■ **Materials provided**:
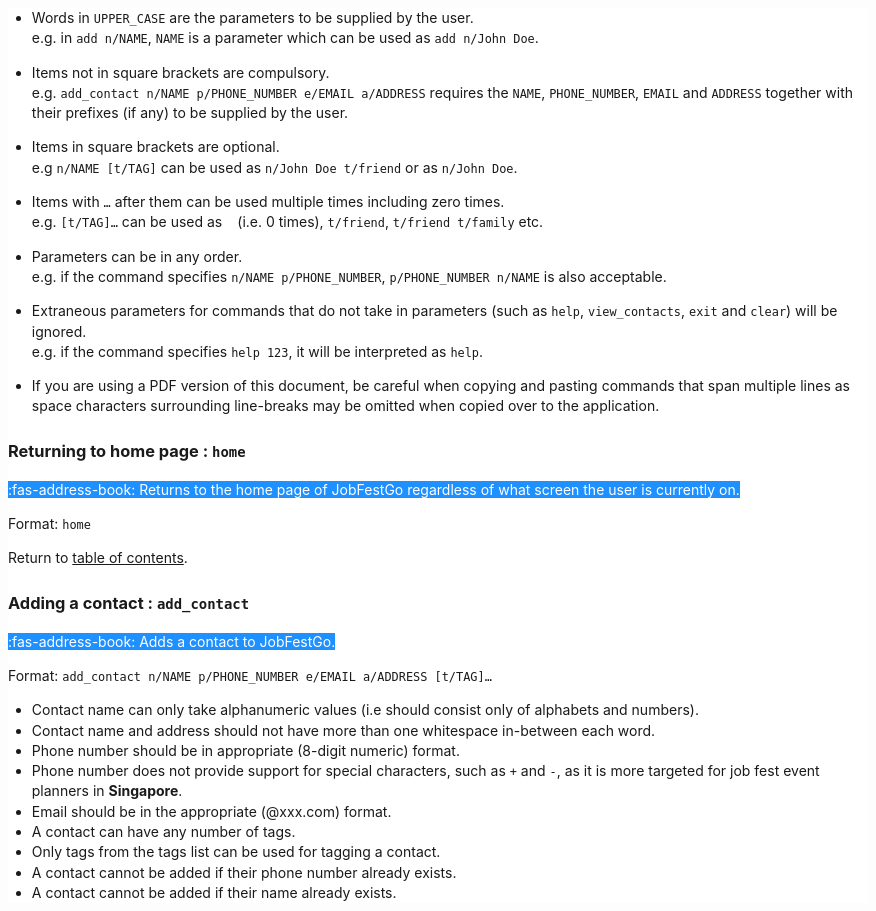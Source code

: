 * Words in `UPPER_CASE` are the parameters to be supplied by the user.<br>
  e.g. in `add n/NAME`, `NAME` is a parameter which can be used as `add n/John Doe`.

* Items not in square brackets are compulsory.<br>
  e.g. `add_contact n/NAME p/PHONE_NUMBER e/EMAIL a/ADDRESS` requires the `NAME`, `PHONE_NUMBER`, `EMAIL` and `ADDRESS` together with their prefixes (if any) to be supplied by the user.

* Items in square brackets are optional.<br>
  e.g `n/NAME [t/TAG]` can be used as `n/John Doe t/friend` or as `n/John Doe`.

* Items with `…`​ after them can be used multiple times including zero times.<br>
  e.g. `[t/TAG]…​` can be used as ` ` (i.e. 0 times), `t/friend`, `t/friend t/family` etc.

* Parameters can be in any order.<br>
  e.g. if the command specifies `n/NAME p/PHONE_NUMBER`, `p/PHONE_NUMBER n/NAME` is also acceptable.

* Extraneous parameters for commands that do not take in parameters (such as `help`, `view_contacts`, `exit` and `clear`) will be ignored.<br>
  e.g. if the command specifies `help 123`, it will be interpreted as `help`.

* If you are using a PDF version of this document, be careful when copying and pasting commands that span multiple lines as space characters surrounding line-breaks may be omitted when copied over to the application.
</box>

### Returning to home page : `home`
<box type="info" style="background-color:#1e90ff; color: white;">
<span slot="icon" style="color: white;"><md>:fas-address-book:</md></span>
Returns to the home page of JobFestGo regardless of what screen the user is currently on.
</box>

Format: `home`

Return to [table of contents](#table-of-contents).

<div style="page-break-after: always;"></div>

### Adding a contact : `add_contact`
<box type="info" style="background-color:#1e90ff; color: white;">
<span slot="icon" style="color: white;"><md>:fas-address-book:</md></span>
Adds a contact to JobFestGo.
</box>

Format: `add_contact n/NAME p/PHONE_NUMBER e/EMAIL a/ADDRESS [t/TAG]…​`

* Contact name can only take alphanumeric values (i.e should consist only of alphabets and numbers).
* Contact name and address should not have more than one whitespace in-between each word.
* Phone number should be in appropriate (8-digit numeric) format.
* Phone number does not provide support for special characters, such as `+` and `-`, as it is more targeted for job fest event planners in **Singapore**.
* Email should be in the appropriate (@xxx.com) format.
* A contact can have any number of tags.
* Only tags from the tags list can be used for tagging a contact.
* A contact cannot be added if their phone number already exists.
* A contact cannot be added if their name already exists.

==

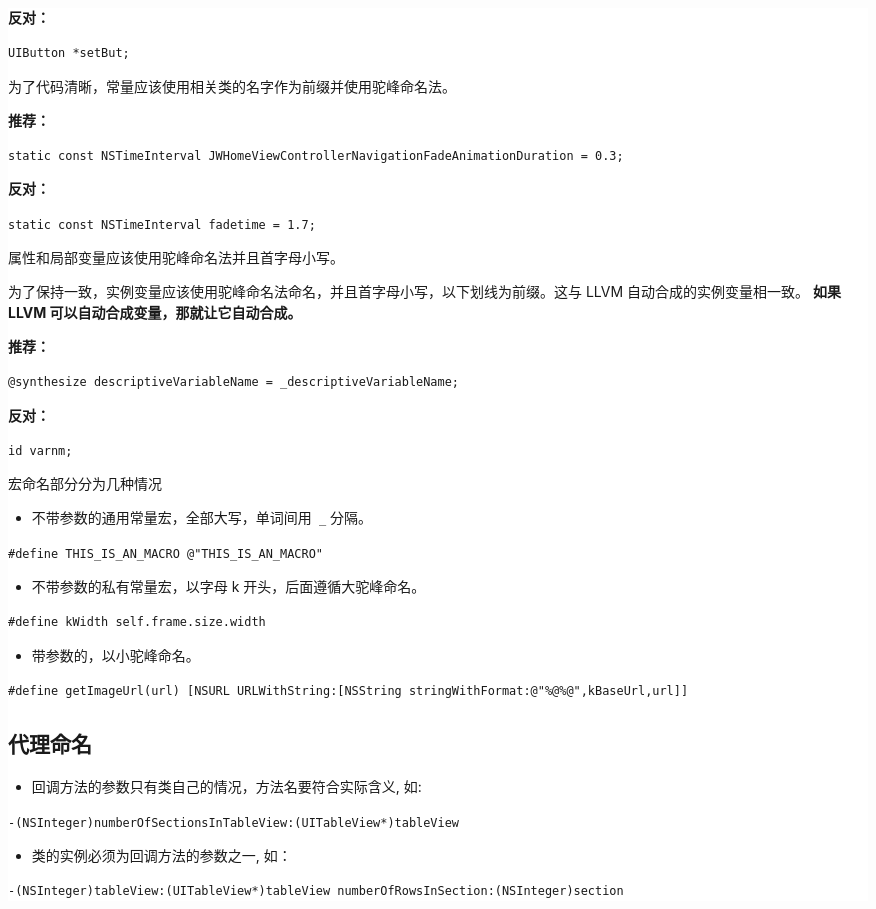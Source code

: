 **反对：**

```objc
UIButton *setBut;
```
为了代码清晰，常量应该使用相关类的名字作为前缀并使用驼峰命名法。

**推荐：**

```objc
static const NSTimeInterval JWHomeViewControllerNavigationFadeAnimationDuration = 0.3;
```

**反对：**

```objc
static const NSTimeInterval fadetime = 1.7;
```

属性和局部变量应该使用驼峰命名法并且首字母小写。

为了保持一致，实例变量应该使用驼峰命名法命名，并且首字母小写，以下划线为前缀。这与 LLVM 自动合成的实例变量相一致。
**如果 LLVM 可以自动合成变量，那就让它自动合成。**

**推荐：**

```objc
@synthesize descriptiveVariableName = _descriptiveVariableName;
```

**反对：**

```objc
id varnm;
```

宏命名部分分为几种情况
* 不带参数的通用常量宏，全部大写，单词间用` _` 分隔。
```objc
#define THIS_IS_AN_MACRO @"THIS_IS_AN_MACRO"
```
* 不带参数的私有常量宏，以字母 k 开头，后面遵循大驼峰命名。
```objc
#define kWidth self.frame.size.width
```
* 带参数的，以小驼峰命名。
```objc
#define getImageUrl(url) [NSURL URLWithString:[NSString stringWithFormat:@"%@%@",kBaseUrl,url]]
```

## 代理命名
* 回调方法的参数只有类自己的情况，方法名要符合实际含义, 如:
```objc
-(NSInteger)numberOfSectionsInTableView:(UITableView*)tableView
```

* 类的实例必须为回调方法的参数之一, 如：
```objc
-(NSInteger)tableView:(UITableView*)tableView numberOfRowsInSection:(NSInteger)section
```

■ **Assignment**: Out of the material above, output word for word the line with "will be ignored.<br>", the line with "name already exists.", and all lines between them, with nothing else.

■ **Answer to the problem**:
* Extraneous parameters for commands that do not take in parameters (such as `help`, `view_contacts`, `exit` and `clear`) will be ignored.<br>
  e.g. if the command specifies `help 123`, it will be interpreted as `help`.

* If you are using a PDF version of this document, be careful when copying and pasting commands that span multiple lines as space characters surrounding line-breaks may be omitted when copied over to the application.
</box>

### Returning to home page : `home`
<box type="info" style="background-color:#1e90ff; color: white;">
<span slot="icon" style="color: white;"><md>:fas-address-book:</md></span>
Returns to the home page of JobFestGo regardless of what screen the user is currently on.
</box>

Format: `home`

Return to [table of contents](#table-of-contents).

<div style="page-break-after: always;"></div>

### Adding a contact : `add_contact`
<box type="info" style="background-color:#1e90ff; color: white;">
<span slot="icon" style="color: white;"><md>:fas-address-book:</md></span>
Adds a contact to JobFestGo.
</box>

Format: `add_contact n/NAME p/PHONE_NUMBER e/EMAIL a/ADDRESS [t/TAG]…​`

* Contact name can only take alphanumeric values (i.e should consist only of alphabets and numbers).
* Contact name and address should not have more than one whitespace in-between each word.
* Phone number should be in appropriate (8-digit numeric) format.
* Phone number does not provide support for special characters, such as `+` and `-`, as it is more targeted for job fest event planners in **Singapore**.
* Email should be in the appropriate (@xxx.com) format.
* A contact can have any number of tags.
* Only tags from the tags list can be used for tagging a contact.
* A contact cannot be added if their phone number already exists.
* A contact cannot be added if their name already exists.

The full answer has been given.